[Records contained in a dataset]
★ ★ ★ ★

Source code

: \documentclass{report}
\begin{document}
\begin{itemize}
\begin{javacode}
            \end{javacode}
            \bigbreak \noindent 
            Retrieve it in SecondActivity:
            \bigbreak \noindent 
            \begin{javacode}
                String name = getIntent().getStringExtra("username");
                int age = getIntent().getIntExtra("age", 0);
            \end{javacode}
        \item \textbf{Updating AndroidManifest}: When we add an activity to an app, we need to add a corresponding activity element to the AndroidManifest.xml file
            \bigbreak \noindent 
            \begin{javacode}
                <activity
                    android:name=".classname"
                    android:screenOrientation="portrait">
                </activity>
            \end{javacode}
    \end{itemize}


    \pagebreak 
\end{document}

★ ★ ★ ★

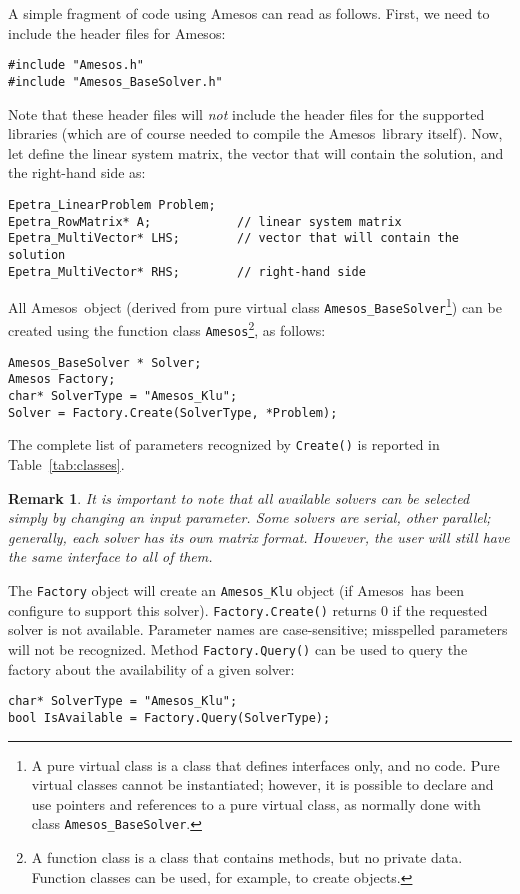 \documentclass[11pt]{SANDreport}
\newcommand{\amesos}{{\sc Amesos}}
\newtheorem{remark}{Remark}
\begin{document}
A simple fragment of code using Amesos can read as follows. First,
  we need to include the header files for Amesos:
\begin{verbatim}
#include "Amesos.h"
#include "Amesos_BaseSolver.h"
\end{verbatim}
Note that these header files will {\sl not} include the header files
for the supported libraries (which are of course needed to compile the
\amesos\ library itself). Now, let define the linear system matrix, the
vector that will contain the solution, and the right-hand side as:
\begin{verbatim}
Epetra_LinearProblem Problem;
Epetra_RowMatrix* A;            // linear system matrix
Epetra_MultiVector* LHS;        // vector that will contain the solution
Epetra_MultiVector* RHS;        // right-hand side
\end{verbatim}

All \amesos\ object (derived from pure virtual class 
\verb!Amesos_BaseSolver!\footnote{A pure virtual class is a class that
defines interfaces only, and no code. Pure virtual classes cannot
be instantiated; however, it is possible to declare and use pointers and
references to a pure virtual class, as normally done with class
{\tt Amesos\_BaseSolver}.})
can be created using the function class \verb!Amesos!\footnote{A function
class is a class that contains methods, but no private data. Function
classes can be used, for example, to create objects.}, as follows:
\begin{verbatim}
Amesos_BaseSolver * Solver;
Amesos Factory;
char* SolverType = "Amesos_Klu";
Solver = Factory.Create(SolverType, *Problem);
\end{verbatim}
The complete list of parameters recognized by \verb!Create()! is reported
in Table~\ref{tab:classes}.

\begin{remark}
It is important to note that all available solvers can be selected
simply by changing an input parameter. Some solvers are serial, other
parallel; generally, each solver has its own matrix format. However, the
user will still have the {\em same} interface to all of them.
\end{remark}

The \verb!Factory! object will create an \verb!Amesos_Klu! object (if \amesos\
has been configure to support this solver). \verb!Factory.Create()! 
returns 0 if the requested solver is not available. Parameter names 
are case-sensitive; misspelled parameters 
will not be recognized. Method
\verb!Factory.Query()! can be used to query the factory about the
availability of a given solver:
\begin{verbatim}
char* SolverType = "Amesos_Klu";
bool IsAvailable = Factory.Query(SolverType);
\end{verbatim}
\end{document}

★ ★ ★ ★

YOUR TASK: Take exactly the lines from the one containing "Amesos_BaseSolver * Solver;" through the one containing "It is important" in the data above, and output them with nothing added.

ANSWER FOR THIS EXERCISE:
Amesos_BaseSolver * Solver;
Amesos Factory;
char* SolverType = "Amesos_Klu";
Solver = Factory.Create(SolverType, *Problem);
\end{verbatim}
The complete list of parameters recognized by \verb!Create()! is reported
in Table~\ref{tab:classes}.

\begin{remark}
It is important to note that all available solvers can be selected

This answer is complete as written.